Εικόνες σελίδας
PDF
Ηλεκτρ. έκδοση

It has been successfully proved in Norway that a liberal system of divorce is capable of averting much misery without endangering the moral life and feeling of the people. Our experience has been that men and women generally do not ask for divorce unless their marriage has been the cause of real suffering and lasting calamity for one party or for both. The system of one or two years' separation before the granting of divorce in cases where no special offence (such as adultery) is pleaded has contributed considerably to this result. The difficult question of the children has, of course, to be most carefully dealt with. The power of the authorities to determine their custody, and to fix and collect the payments of either parent until the children are grown up, is not only an indispensable remedy but also a check upon frivolous petitioners.

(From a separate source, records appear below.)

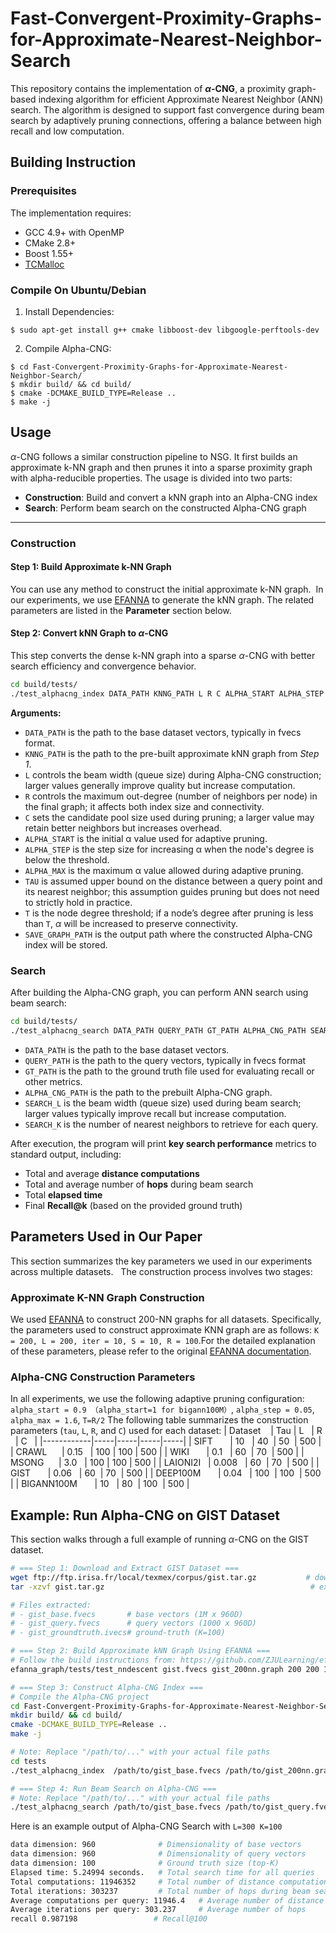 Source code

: # Fast-Convergent-Proximity-Graphs-for-Approximate-Nearest-Neighbor-Search

This repository contains the implementation of **$\alpha$-CNG**, a proximity graph-based indexing algorithm for efficient Approximate Nearest Neighbor (ANN) search. The algorithm is designed to support fast convergence during beam search by adaptively pruning connections, offering a balance between high recall and low computation.
## Building Instruction
### Prerequisites
The implementation requires:
+ GCC 4.9+ with OpenMP
+ CMake 2.8+
+ Boost 1.55+
+ [TCMalloc](http://goog-perftools.sourceforge.net/doc/tcmalloc.html)
### Compile On Ubuntu/Debian
1. Install Dependencies:
```shell
$ sudo apt-get install g++ cmake libboost-dev libgoogle-perftools-dev
```
2. Compile Alpha-CNG:
```shell
$ cd Fast-Convergent-Proximity-Graphs-for-Approximate-Nearest-Neighbor-Search/
$ mkdir build/ && cd build/
$ cmake -DCMAKE_BUILD_TYPE=Release ..
$ make -j
```
## Usage
$\alpha$-CNG follows a similar construction pipeline to NSG. It first builds an approximate k-NN graph and then prunes it into a sparse proximity graph with alpha-reducible properties.
The usage is divided into two parts:
- **Construction**: Build and convert a kNN graph into an Alpha-CNG index
- **Search**: Perform beam search on the constructed Alpha-CNG graph
- ---
### Construction
#### **Step 1: Build Approximate k-NN Graph**
You can use any method to construct the initial approximate k-NN graph.  In our experiments, we use [EFANNA](https://github.com/ZJULearning/efanna_graph) to generate the kNN graph. The related parameters are listed in the **Parameter** section below.
#### **Step 2: Convert kNN Graph to $\alpha$-CNG**
This step converts the dense k-NN graph into a sparse $\alpha$-CNG with better search efficiency and convergence behavior.
```bash
cd build/tests/
./test_alphacng_index DATA_PATH KNNG_PATH L R C ALPHA_START ALPHA_STEP ALPHA_MAX TAU T SAVE_GRAPH_PATH
```
**Arguments:**
- `DATA_PATH` is the path to the base dataset vectors, typically in fvecs format.
- `KNNG_PATH` is the path to the pre-built approximate kNN graph from _Step 1_.
- `L` controls the beam width (queue size) during Alpha-CNG construction; larger values generally improve quality but increase computation.
- `R` controls the maximum out-degree (number of neighbors per node) in the final graph; it affects both index size and connectivity.
- `C` sets the candidate pool size used during pruning; a larger value may retain better neighbors but increases overhead.
- `ALPHA_START` is the initial α value used for adaptive pruning.
- `ALPHA_STEP` is the step size for increasing α when the node's degree is below the threshold.
- `ALPHA_MAX` is the maximum α value allowed during adaptive pruning.
- `TAU` is assumed upper bound on the distance between a query point and its nearest neighbor; this assumption guides pruning but does not need to strictly hold in practice.
- `T` is the node degree threshold; if a node’s degree after pruning is less than `T`, $\alpha$ will be increased to preserve connectivity.
- `SAVE_GRAPH_PATH` is the output path where the constructed Alpha-CNG index will be stored.

### Search 
After building the Alpha-CNG graph, you can perform ANN search using beam search:  
```bash
cd build/tests/
./test_alphacng_search DATA_PATH QUERY_PATH GT_PATH ALPHA_CNG_PATH SEARCH_L SEARCH_K
```
- `DATA_PATH` is the path to the base dataset vectors.
- `QUERY_PATH` is the path to the query vectors, typically in fvecs format
- `GT_PATH` is the path to the ground truth file used for evaluating recall or other metrics.
- `ALPHA_CNG_PATH` is the path to the prebuilt Alpha-CNG graph.
- `SEARCH_L` is the beam width (queue size) used during beam search; larger values typically improve recall but increase computation.
- `SEARCH_K` is the number of nearest neighbors to retrieve for each query.

After execution, the program will print **key search performance** metrics to standard output, including:
- Total and average **distance computations**
- Total and average number of **hops** during beam search
- Total **elapsed time**
- Final **Recall@k** (based on the provided ground truth)

##  Parameters Used in Our Paper
This section summarizes the key parameters we used in our experiments across multiple datasets.  
The construction process involves two stages:
### Approximate K-NN Graph Construction
We used [EFANNA](https://github.com/ZJULearning/efanna_graph) to construct 200-NN graphs for all datasets. Specifically, the parameters used to construct approximate KNN graph are as follows: `K = 200, L = 200, iter = 10, S = 10, R = 100`.For the detailed explanation of these parameters, please refer to the original [EFANNA documentation](https://github.com/ZJULearning/efanna_graph).

### Alpha-CNG Construction Parameters
In all experiments, we use the following adaptive pruning configuration: `alpha_start = 0.9 （alpha_start=1 for bigann100M）`, `alpha_step = 0.05`, `alpha_max = 1.6`, `T=R/2`
The following table summarizes the construction parameters (`tau`, `L`, `R`, and `C`) used for each dataset:
| Dataset    | Tau | L   | R   | C   |
|------------|-----|-----|-----|-----|
| SIFT       | 10   | 40  | 50  | 500 |
| CRAWL      | 0.15   | 100 | 100 | 500 |
| WIKI       | 0.1   | 60  | 70  | 500 |
| MSONG      | 3.0   | 100 | 100 | 500 |
| LAIONI2I   | 0.008   | 60  | 70  | 500 |
| GIST       | 0.06   | 60  | 70  | 500 |
| DEEP100M       | 0.04   | 100  | 100  | 500 |
| BIGANN100M       | 10   | 80  | 100  | 500 |

## Example: Run Alpha-CNG on GIST Dataset
This section walks through a full example of running $\alpha$-CNG on the GIST dataset. 
```bash
# === Step 1: Download and Extract GIST Dataset ===
wget ftp://ftp.irisa.fr/local/texmex/corpus/gist.tar.gz           # download dataset
tar -xzvf gist.tar.gz                                              # extract .fvecs and .ivecs files

# Files extracted:
# - gist_base.fvecs       # base vectors (1M x 960D)
# - gist_query.fvecs      # query vectors (1000 x 960D)
# - gist_groundtruth.ivecs# ground-truth (K=100)

# === Step 2: Build Approximate kNN Graph Using EFANNA ===
# Follow the build instructions from: https://github.com/ZJULearning/efanna_graph
efanna_graph/tests/test_nndescent gist.fvecs gist_200nn.graph 200 200 10 10 100  # K=200, L=200, iter=10, S=10, R=100

# === Step 3: Construct Alpha-CNG Index ===
# Compile the Alpha-CNG project
cd Fast-Convergent-Proximity-Graphs-for-Approximate-Nearest-Neighbor-Search/
mkdir build/ && cd build/
cmake -DCMAKE_BUILD_TYPE=Release ..
make -j

# Note: Replace "/path/to/..." with your actual file paths
cd tests
./test_alphacng_index  /path/to/gist_base.fvecs /path/to/gist_200nn.graph 60 70 500 0.9 0.05 1.6 0.04 35  gist_alphaCNG.graph 

# === Step 4: Run Beam Search on Alpha-CNG ===
# Note: Replace "/path/to/..." with your actual file paths
./test_alphacng_search /path/to/gist_base.fvecs /path/to/gist_query.fvecs /path/to/gist_groundtruth.ivecs gist_alphaCNG.grarh 300 100                      
```

Here is an example output of Alpha-CNG Search with `L=300 K=100`
```bash
data dimension: 960              # Dimensionality of base vectors
data dimension: 960              # Dimensionality of query vectors
data dimension: 100              # Ground truth size (top-K)
Elapsed time: 5.24994 seconds.   # Total search time for all queries
Total computations: 11946352     # Total number of distance computations
Total iterations: 303237         # Total number of hops during beam search
Average computations per query: 11946.4   # Average number of distance 
Average iterations per query: 303.237     # Average number of hops 
recall 0.987198                 # Recall@100 
```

In all countries illegitimate children and their mothers are usually treated in a fashion which fails to satisfy the claims of justice, and which exposes the health and lives of the children to unusual perils, raising the death rate of this class of infants to an alarming height and often stamping them for life as outcasts of society. In Norway, where the illegitimate births amount to about 4500 out of a total of about 62,000-that is, about 7 per cent.-a child so born has in reference to its mother the same legal rights as her legitimate children: it takes her surname, and is entitled to inherit from her and from her relatives and to be maintained by her equally with her legitimate children. The father, on the other hand, is only bound to pay a small contribution towards the expenses of the confinement and to the child's maintenance until its fifteenth year-and only when he is formally required by the mother or by the parish to fulfil these obligations. The right of taking the father's family name is an exclusive privilege of his legitimate children. His illegitimate children are excluded from the right of his family inheritance and have no legal relation whatsoever to the father. The result is that, in most cases, the mother is left alone in her distress; very often she delays the undesirable appeal for the father's contribution, and the infant is boarded out with strangers, where it is deprived of its natural nourishment and a mother's care. The mother herself, in her abandoned and miserable situation, is often driven to despair and tempted to commit a crime against her child. As to the children, a recent medico-statistical inquiry has shown that the death rate among illegitimate children in the early months after birth is nearly thrice as high as among legitimate children, without doubt because the former, for the most part, are deprived of their natural feeding and care.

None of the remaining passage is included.